To study the role of
erythropoietin (Epo) in the pathogenesis of
anemia in
acute renal failure (ARF), organ Epo
mRNA was measured by
RNase protection assay in rats with ARF induced by a one hour-occlusion of the left renal artery. Hematocrit was significantly decreased two hours, 24 hours and one week after renal artery occlusion. A significant reduction in serum
haptoglobin at two hours and an increase in serum LDH at 24 hours indicated that
hemolysis was the likely cause of the initial fall in hematocrit. However, despite the reduced hematocrit, serum Epo concentrations were not significantly different from controls, suggesting that the
anemia is maintained because of lack of an appropriate Epo response. Right renal Epo
mRNA levels were not significantly different in all groups, but Epo
mRNA levels in post-ischemic kidneys were 50 to 67% lower than in contralateral kidneys. However, Epo
mRNA in the post-ischemic kidney was increased sixfold by acute
hemorrhage, a rise comparable to the ninefold increase observed in contralateral kidneys.
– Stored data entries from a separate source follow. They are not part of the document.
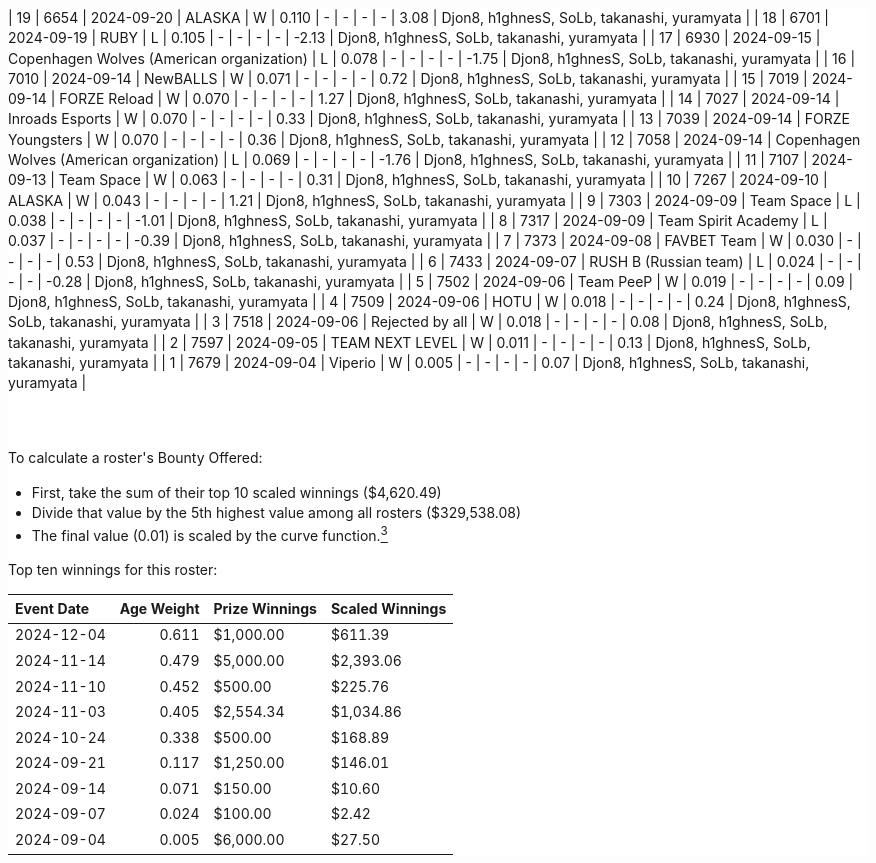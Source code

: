 |           19 |     6654 | 2024-09-20 | ALASKA                                    | W   | 0.110      | -            | -                | -                | -         |     3.08 | Djon8, h1ghnesS, SoLb, takanashi, yuramyata      |
|           18 |     6701 | 2024-09-19 | RUBY                                      | L   | 0.105      | -            | -                | -                | -         |    -2.13 | Djon8, h1ghnesS, SoLb, takanashi, yuramyata      |
|           17 |     6930 | 2024-09-15 | Copenhagen Wolves (American organization) | L   | 0.078      | -            | -                | -                | -         |    -1.75 | Djon8, h1ghnesS, SoLb, takanashi, yuramyata      |
|           16 |     7010 | 2024-09-14 | NewBALLS                                  | W   | 0.071      | -            | -                | -                | -         |     0.72 | Djon8, h1ghnesS, SoLb, takanashi, yuramyata      |
|           15 |     7019 | 2024-09-14 | FORZE Reload                              | W   | 0.070      | -            | -                | -                | -         |     1.27 | Djon8, h1ghnesS, SoLb, takanashi, yuramyata      |
|           14 |     7027 | 2024-09-14 | Inroads Esports                           | W   | 0.070      | -            | -                | -                | -         |     0.33 | Djon8, h1ghnesS, SoLb, takanashi, yuramyata      |
|           13 |     7039 | 2024-09-14 | FORZE Youngsters                          | W   | 0.070      | -            | -                | -                | -         |     0.36 | Djon8, h1ghnesS, SoLb, takanashi, yuramyata      |
|           12 |     7058 | 2024-09-14 | Copenhagen Wolves (American organization) | L   | 0.069      | -            | -                | -                | -         |    -1.76 | Djon8, h1ghnesS, SoLb, takanashi, yuramyata      |
|           11 |     7107 | 2024-09-13 | Team Space                                | W   | 0.063      | -            | -                | -                | -         |     0.31 | Djon8, h1ghnesS, SoLb, takanashi, yuramyata      |
|           10 |     7267 | 2024-09-10 | ALASKA                                    | W   | 0.043      | -            | -                | -                | -         |     1.21 | Djon8, h1ghnesS, SoLb, takanashi, yuramyata      |
|            9 |     7303 | 2024-09-09 | Team Space                                | L   | 0.038      | -            | -                | -                | -         |    -1.01 | Djon8, h1ghnesS, SoLb, takanashi, yuramyata      |
|            8 |     7317 | 2024-09-09 | Team Spirit Academy                       | L   | 0.037      | -            | -                | -                | -         |    -0.39 | Djon8, h1ghnesS, SoLb, takanashi, yuramyata      |
|            7 |     7373 | 2024-09-08 | FAVBET Team                               | W   | 0.030      | -            | -                | -                | -         |     0.53 | Djon8, h1ghnesS, SoLb, takanashi, yuramyata      |
|            6 |     7433 | 2024-09-07 | RUSH B (Russian team)                     | L   | 0.024      | -            | -                | -                | -         |    -0.28 | Djon8, h1ghnesS, SoLb, takanashi, yuramyata      |
|            5 |     7502 | 2024-09-06 | Team PeeP                                 | W   | 0.019      | -            | -                | -                | -         |     0.09 | Djon8, h1ghnesS, SoLb, takanashi, yuramyata      |
|            4 |     7509 | 2024-09-06 | HOTU                                      | W   | 0.018      | -            | -                | -                | -         |     0.24 | Djon8, h1ghnesS, SoLb, takanashi, yuramyata      |
|            3 |     7518 | 2024-09-06 | Rejected by all                           | W   | 0.018      | -            | -                | -                | -         |     0.08 | Djon8, h1ghnesS, SoLb, takanashi, yuramyata      |
|            2 |     7597 | 2024-09-05 | TEAM NEXT LEVEL                           | W   | 0.011      | -            | -                | -                | -         |     0.13 | Djon8, h1ghnesS, SoLb, takanashi, yuramyata      |
|            1 |     7679 | 2024-09-04 | Viperio                                   | W   | 0.005      | -            | -                | -                | -         |     0.07 | Djon8, h1ghnesS, SoLb, takanashi, yuramyata      |

<br />
<span id="table2"></span><br />
To calculate a roster's Bounty Offered:<br />

- First, take the sum of their top 10 scaled winnings ($4,620.49)
- Divide that value by the 5th highest value among all rosters ($329,538.08)
- The final value (0.01) is scaled by the curve function.[<sup>3</sup>](#curveFunction)

Top ten winnings for this roster:<br />

| Event Date | Age Weight | Prize Winnings | Scaled Winnings |
| :- | -: | :- | :- |
| 2024-12-04 |      0.611 | $1,000.00      | $611.39         |
| 2024-11-14 |      0.479 | $5,000.00      | $2,393.06       |
| 2024-11-10 |      0.452 | $500.00        | $225.76         |
| 2024-11-03 |      0.405 | $2,554.34      | $1,034.86       |
| 2024-10-24 |      0.338 | $500.00        | $168.89         |
| 2024-09-21 |      0.117 | $1,250.00      | $146.01         |
| 2024-09-14 |      0.071 | $150.00        | $10.60          |
| 2024-09-07 |      0.024 | $100.00        | $2.42           |
| 2024-09-04 |      0.005 | $6,000.00      | $27.50          |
In ARF rats exposed to 7.5% O2 for four hours, right kidney Epo
mRNA increased 200-fold over normoxic levels, to a value similar to
sham-operated hypoxic controls. Epo
mRNA in the post-ischemic kidney also increased 200-fold, to 50% of the level in the contralateral kidney. Hepatic Epo
mRNA levels were elevated to comparable levels in both groups. In this ARF model, mild
anemia is associated with relative Epo deficiency. In the post-ischemic kidney, a substantial capacity for Epo production is retained but the sensitivity of the Epo response to blood
oxygen availability is significantly reduced.